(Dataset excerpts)
▼
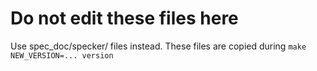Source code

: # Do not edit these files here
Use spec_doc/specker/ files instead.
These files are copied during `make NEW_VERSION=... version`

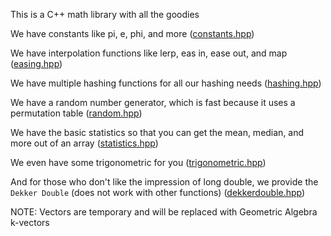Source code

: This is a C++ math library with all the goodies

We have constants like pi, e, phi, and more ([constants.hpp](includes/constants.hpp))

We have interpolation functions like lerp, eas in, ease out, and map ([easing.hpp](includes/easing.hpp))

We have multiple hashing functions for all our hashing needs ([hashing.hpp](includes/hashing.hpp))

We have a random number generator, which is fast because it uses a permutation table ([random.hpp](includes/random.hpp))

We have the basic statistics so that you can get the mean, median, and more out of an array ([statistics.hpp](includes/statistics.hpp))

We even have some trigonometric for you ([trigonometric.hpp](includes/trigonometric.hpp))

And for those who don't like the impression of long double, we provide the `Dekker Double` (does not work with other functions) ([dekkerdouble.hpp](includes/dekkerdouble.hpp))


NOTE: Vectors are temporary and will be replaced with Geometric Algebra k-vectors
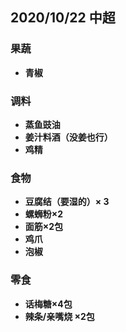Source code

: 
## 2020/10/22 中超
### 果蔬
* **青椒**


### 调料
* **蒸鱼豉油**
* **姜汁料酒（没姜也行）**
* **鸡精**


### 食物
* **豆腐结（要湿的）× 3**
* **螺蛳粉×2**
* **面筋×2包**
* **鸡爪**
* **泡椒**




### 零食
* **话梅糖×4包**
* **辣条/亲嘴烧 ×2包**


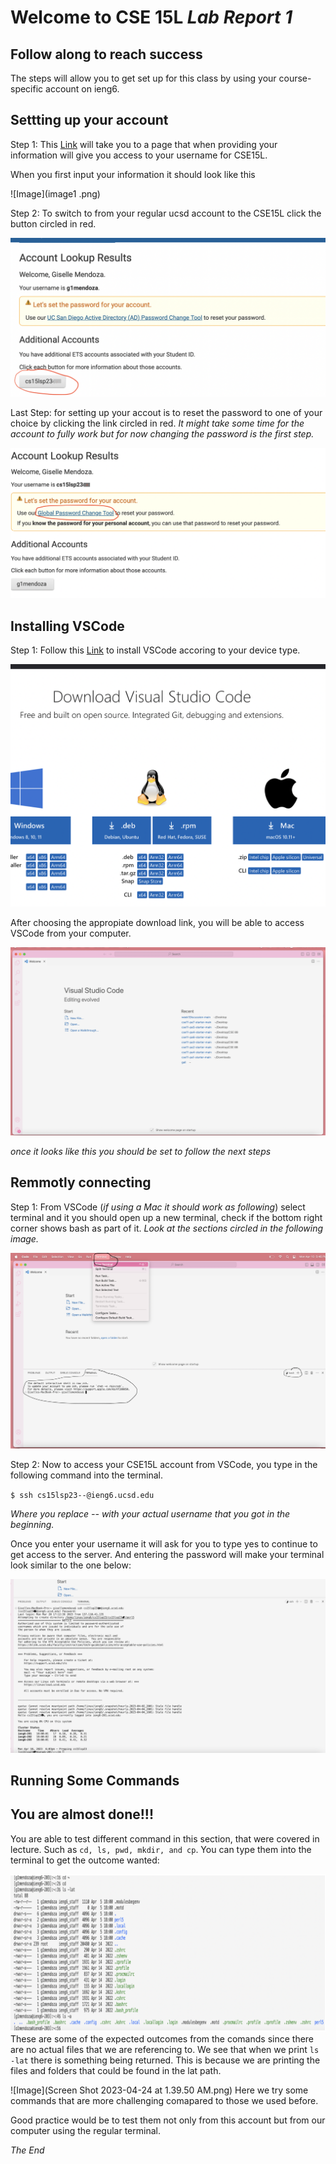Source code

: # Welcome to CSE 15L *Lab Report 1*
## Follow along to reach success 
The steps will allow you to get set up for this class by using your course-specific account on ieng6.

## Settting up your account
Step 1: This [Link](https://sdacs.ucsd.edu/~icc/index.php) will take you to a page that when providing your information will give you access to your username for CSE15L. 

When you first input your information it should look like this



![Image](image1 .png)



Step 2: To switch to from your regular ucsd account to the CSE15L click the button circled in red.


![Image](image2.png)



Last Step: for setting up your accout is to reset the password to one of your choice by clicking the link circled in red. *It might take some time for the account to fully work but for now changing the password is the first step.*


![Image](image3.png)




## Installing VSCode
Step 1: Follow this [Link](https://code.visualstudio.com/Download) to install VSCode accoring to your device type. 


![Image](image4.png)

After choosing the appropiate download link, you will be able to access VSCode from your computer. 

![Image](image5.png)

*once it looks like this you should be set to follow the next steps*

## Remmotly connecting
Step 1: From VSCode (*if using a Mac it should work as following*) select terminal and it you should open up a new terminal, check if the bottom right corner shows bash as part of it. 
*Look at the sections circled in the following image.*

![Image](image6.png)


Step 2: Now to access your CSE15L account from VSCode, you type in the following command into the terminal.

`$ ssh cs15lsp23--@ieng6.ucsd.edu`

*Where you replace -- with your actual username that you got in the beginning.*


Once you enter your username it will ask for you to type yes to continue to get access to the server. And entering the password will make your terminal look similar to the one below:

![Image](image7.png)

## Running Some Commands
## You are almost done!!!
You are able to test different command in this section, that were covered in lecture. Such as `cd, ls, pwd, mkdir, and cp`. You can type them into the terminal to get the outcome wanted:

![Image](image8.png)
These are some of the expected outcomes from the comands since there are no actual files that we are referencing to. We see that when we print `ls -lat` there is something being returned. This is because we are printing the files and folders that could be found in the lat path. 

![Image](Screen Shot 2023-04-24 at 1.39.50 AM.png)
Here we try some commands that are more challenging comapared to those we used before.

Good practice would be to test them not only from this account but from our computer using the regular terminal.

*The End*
▲
Task directions:
Transcribe every entry word for word, excluding images.

Answer area:
Source code

: # Do not edit these files here
Use spec_doc/specker/ files instead.
These files are copied during `make NEW_VERSION=... version`

Source code

: This is a C++ math library with all the goodies

We have constants like pi, e, phi, and more ([constants.hpp](includes/constants.hpp))

We have interpolation functions like lerp, eas in, ease out, and map ([easing.hpp](includes/easing.hpp))

We have multiple hashing functions for all our hashing needs ([hashing.hpp](includes/hashing.hpp))

We have a random number generator, which is fast because it uses a permutation table ([random.hpp](includes/random.hpp))

We have the basic statistics so that you can get the mean, median, and more out of an array ([statistics.hpp](includes/statistics.hpp))

We even have some trigonometric for you ([trigonometric.hpp](includes/trigonometric.hpp))

And for those who don't like the impression of long double, we provide the `Dekker Double` (does not work with other functions) ([dekkerdouble.hpp](includes/dekkerdouble.hpp))


NOTE: Vectors are temporary and will be replaced with Geometric Algebra k-vectors
Source code

: 
## 2020/10/22 中超
### 果蔬
* **青椒**


### 调料
* **蒸鱼豉油**
* **姜汁料酒（没姜也行）**
* **鸡精**


### 食物
* **豆腐结（要湿的）× 3**
* **螺蛳粉×2**
* **面筋×2包**
* **鸡爪**
* **泡椒**




### 零食
* **话梅糖×4包**
* **辣条/亲嘴烧 ×2包**


Source code

: # Welcome to CSE 15L *Lab Report 1*
## Follow along to reach success 
The steps will allow you to get set up for this class by using your course-specific account on ieng6.

## Settting up your account
Step 1: This [Link](https://sdacs.ucsd.edu/~icc/index.php) will take you to a page that when providing your information will give you access to your username for CSE15L. 

When you first input your information it should look like this



![Image](image1 .png)



Step 2: To switch to from your regular ucsd account to the CSE15L click the button circled in red.


![Image](image2.png)



Last Step: for setting up your accout is to reset the password to one of your choice by clicking the link circled in red. *It might take some time for the account to fully work but for now changing the password is the first step.*


![Image](image3.png)




## Installing VSCode
Step 1: Follow this [Link](https://code.visualstudio.com/Download) to install VSCode accoring to your device type. 


![Image](image4.png)

After choosing the appropiate download link, you will be able to access VSCode from your computer. 

![Image](image5.png)

*once it looks like this you should be set to follow the next steps*

## Remmotly connecting
Step 1: From VSCode (*if using a Mac it should work as following*) select terminal and it you should open up a new terminal, check if the bottom right corner shows bash as part of it. 
*Look at the sections circled in the following image.*

![Image](image6.png)


Step 2: Now to access your CSE15L account from VSCode, you type in the following command into the terminal.

`$ ssh cs15lsp23--@ieng6.ucsd.edu`

*Where you replace -- with your actual username that you got in the beginning.*


Once you enter your username it will ask for you to type yes to continue to get access to the server. And entering the password will make your terminal look similar to the one below:

![Image](image7.png)

## Running Some Commands
## You are almost done!!!
You are able to test different command in this section, that were covered in lecture. Such as `cd, ls, pwd, mkdir, and cp`. You can type them into the terminal to get the outcome wanted:

![Image](image8.png)
These are some of the expected outcomes from the comands since there are no actual files that we are referencing to. We see that when we print `ls -lat` there is something being returned. This is because we are printing the files and folders that could be found in the lat path. 

![Image](Screen Shot 2023-04-24 at 1.39.50 AM.png)
Here we try some commands that are more challenging comapared to those we used before.

Good practice would be to test them not only from this account but from our computer using the regular terminal.

*The End*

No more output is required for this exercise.